It was known as Wheat Street until 1893. Following complaints from white settlers who argued that the enclave was more cosmopolitan in nature and needed a description that best fit it, the name was changed.
That is how the area came to be known as Auburn Avenue. When Jim Crow laws were used to enforce racial segregation in Atlanta, it turned out to be one of the safe havens for the Black community.
According to the New Georgia Encyclopedia, the African-American population occupied the city’s east side, which is now known as Old Fourth Ward. Auburn Avenue rose to prominence during this period as a commercial hub and burgeoning destination for the elite Black community. It was here that African Americans found spiritual inspiration, discovered their cultural identity, and pursued their entrepreneurial dreams.

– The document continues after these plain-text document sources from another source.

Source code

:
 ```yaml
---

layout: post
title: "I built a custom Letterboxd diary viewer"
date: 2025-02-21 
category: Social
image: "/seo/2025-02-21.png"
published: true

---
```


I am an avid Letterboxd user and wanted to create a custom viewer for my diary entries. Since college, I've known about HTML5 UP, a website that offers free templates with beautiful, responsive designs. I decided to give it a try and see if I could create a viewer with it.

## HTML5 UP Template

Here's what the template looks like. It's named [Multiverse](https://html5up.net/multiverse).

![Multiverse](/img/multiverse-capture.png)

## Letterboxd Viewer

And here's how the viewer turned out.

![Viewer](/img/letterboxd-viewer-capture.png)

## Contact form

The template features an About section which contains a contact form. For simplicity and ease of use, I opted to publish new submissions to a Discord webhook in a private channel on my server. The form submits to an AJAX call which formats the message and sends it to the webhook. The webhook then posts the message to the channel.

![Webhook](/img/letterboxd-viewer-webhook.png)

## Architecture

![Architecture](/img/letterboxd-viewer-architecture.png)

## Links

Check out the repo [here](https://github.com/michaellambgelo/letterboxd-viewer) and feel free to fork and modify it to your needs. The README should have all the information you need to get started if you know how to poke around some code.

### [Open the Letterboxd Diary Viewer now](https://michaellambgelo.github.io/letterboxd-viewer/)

It was a pot in which Black businesses, entertainment venues, and religious institutions were cooked. As a result, it was given the nickname Sweet Auburn. On Auburn Avenue, financial institutions consolidated black businesses’ financial clout, offering entrepreneurs soft loans to cushion their businesses.
John Wesley Dobbs, a civic activist and self-proclaimed mayor of Auburn Street, coined the term Sweet Auburn. Fortune Magazine described the enclave as “the richest Negro street in the World” in 1956.
Alonzo Herndon, a freedman, became the city’s first black millionaire. He began with a barbershop on Peachtree Street before establishing the Atlanta Life Insurance Company in 1905. Six years later, another business owner, Heman Perry, established Standard Life, a second black insurance company. Citizens Trust Bank also provided loans to black entrepreneurs and homeowners that white-owned banks would not have provided.
Auburn Avenue also provided a place of worship for the Black community. Three generations of Martin Luther King Jr.’s family served as preachers at Ebenezer Baptist Church. There was also the Big Bethel African Methodist Episcopal Church.
The first Black daily newspaper, the Atlanta Daily World, was founded on Auburn Avenue. Groups like the National Association for the Advancement of Colored People (NAACP), the Odd Fellows, the Masons, and the National Urban League all had a presence there. It was the heartbeat of African-American life whether for business or leisure.
Sweet Auburn began to fall when the frontiers of freedom were opened to Black business owners with the repeal of segregation laws. The business owners began moving their businesses to the west side of Atlanta and new development took over the abandoned shopping centers. With time, the once bustling and vibrant Sweet Auburn lost its magic and sank into the abyss of time.